▶ _WORKING DATA_:
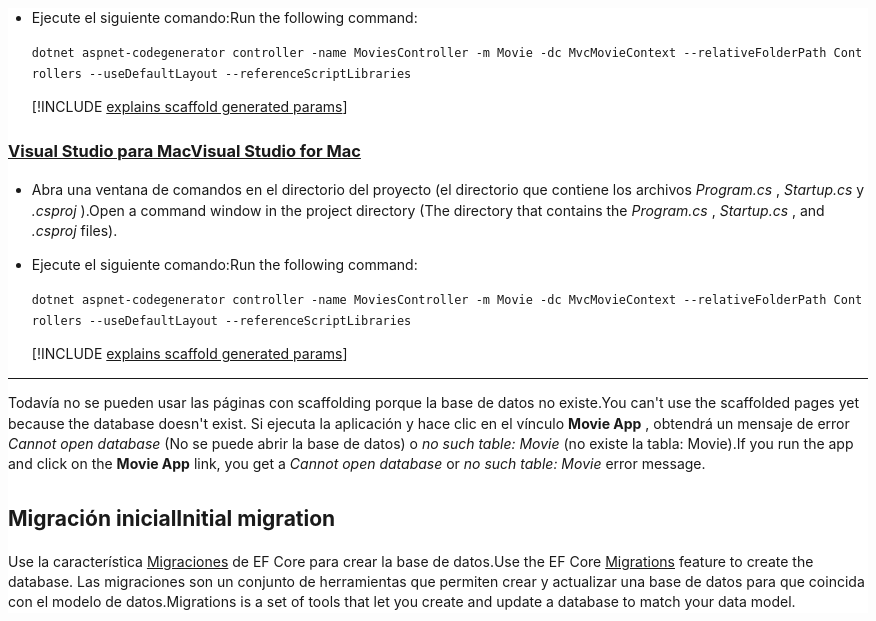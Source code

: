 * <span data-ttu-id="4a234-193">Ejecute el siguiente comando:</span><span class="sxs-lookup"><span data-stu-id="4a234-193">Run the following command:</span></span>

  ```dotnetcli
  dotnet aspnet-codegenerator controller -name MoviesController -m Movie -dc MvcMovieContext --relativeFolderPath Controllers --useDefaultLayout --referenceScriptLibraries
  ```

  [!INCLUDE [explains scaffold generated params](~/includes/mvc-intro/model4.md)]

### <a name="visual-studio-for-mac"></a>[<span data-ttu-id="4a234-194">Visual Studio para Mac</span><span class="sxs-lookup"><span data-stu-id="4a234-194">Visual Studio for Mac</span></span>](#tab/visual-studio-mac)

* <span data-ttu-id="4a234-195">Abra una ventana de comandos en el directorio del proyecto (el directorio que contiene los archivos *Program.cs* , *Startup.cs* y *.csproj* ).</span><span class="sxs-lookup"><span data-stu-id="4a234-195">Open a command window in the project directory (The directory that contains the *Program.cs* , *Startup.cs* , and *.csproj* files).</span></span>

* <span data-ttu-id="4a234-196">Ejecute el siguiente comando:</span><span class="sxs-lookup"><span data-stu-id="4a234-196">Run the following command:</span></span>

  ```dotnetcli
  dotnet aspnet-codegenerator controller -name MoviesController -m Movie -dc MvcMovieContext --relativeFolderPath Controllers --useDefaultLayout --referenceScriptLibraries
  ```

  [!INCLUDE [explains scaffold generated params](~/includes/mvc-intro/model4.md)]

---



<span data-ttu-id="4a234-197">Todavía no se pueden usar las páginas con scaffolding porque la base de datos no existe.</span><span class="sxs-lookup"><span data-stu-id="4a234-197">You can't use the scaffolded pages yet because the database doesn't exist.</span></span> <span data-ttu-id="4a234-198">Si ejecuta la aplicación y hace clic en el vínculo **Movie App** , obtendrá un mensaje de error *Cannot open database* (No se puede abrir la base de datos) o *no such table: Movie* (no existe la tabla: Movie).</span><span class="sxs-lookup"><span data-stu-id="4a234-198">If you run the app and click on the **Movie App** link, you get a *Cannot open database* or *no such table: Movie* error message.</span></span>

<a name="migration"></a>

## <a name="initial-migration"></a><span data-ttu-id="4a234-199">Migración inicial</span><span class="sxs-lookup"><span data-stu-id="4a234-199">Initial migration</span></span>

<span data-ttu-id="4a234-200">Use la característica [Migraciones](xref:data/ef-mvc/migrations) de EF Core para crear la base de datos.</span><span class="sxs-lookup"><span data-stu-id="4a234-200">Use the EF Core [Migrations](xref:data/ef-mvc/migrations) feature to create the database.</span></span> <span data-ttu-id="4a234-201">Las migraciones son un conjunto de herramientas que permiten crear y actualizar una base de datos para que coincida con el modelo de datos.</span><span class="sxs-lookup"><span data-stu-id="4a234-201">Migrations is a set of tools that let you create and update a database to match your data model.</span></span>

▶ _EXERCISE REQUIREMENTS_:
Write out every line above exactly, minus images.

▶ _OUTPUT BELOW_:
Source code

: * <span data-ttu-id="4a234-193">Ejecute el siguiente comando:</span><span class="sxs-lookup"><span data-stu-id="4a234-193">Run the following command:</span></span>

  ```dotnetcli
  dotnet aspnet-codegenerator controller -name MoviesController -m Movie -dc MvcMovieContext --relativeFolderPath Controllers --useDefaultLayout --referenceScriptLibraries
  ```

  [!INCLUDE [explains scaffold generated params](~/includes/mvc-intro/model4.md)]

### <a name="visual-studio-for-mac"></a>[<span data-ttu-id="4a234-194">Visual Studio para Mac</span><span class="sxs-lookup"><span data-stu-id="4a234-194">Visual Studio for Mac</span></span>](#tab/visual-studio-mac)

* <span data-ttu-id="4a234-195">Abra una ventana de comandos en el directorio del proyecto (el directorio que contiene los archivos *Program.cs* , *Startup.cs* y *.csproj* ).</span><span class="sxs-lookup"><span data-stu-id="4a234-195">Open a command window in the project directory (The directory that contains the *Program.cs* , *Startup.cs* , and *.csproj* files).</span></span>

* <span data-ttu-id="4a234-196">Ejecute el siguiente comando:</span><span class="sxs-lookup"><span data-stu-id="4a234-196">Run the following command:</span></span>

  ```dotnetcli
  dotnet aspnet-codegenerator controller -name MoviesController -m Movie -dc MvcMovieContext --relativeFolderPath Controllers --useDefaultLayout --referenceScriptLibraries
  ```

  [!INCLUDE [explains scaffold generated params](~/includes/mvc-intro/model4.md)]

---



<span data-ttu-id="4a234-197">Todavía no se pueden usar las páginas con scaffolding porque la base de datos no existe.</span><span class="sxs-lookup"><span data-stu-id="4a234-197">You can't use the scaffolded pages yet because the database doesn't exist.</span></span> <span data-ttu-id="4a234-198">Si ejecuta la aplicación y hace clic en el vínculo **Movie App** , obtendrá un mensaje de error *Cannot open database* (No se puede abrir la base de datos) o *no such table: Movie* (no existe la tabla: Movie).</span><span class="sxs-lookup"><span data-stu-id="4a234-198">If you run the app and click on the **Movie App** link, you get a *Cannot open database* or *no such table: Movie* error message.</span></span>

<a name="migration"></a>

## <a name="initial-migration"></a><span data-ttu-id="4a234-199">Migración inicial</span><span class="sxs-lookup"><span data-stu-id="4a234-199">Initial migration</span></span>

<span data-ttu-id="4a234-200">Use la característica [Migraciones](xref:data/ef-mvc/migrations) de EF Core para crear la base de datos.</span><span class="sxs-lookup"><span data-stu-id="4a234-200">Use the EF Core [Migrations](xref:data/ef-mvc/migrations) feature to create the database.</span></span> <span data-ttu-id="4a234-201">Las migraciones son un conjunto de herramientas que permiten crear y actualizar una base de datos para que coincida con el modelo de datos.</span><span class="sxs-lookup"><span data-stu-id="4a234-201">Migrations is a set of tools that let you create and update a database to match your data model.</span></span>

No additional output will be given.